DIRECTIONS FOR THIS TASK >> Whenever the word "easy" turns up in a line below, that line should be copied.

DATASET CONTENT >>
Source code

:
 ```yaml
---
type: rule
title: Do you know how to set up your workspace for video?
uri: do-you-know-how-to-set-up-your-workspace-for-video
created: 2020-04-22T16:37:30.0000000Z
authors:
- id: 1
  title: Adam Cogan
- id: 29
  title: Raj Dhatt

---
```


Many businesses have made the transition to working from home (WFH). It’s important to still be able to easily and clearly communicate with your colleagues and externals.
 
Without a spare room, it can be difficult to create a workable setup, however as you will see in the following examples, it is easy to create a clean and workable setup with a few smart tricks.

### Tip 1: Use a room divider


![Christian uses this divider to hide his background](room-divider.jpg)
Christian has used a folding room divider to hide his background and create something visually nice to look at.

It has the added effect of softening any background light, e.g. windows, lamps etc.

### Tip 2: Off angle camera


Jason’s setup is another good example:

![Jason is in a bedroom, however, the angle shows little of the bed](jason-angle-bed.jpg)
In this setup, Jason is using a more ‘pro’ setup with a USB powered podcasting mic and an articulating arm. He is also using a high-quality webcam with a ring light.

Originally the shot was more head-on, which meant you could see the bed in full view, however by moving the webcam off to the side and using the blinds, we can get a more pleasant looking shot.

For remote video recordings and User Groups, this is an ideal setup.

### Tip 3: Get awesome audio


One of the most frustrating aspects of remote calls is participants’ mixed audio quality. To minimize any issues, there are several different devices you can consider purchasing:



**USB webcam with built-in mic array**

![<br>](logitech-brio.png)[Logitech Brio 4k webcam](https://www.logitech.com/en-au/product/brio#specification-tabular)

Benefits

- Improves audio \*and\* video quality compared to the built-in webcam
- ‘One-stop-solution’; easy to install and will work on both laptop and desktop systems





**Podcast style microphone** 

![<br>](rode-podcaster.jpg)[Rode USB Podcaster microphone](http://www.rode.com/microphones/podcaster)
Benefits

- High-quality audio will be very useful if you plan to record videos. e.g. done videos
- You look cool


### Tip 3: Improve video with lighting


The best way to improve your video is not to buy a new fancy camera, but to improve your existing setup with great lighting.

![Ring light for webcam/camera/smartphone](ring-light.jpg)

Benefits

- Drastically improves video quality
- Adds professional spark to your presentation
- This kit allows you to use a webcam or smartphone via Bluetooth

RESULT FOR THIS TASK >>
Without a spare room, it can be difficult to create a workable setup, however as you will see in the following examples, it is easy to create a clean and workable setup with a few smart tricks.
- ‘One-stop-solution’; easy to install and will work on both laptop and desktop systems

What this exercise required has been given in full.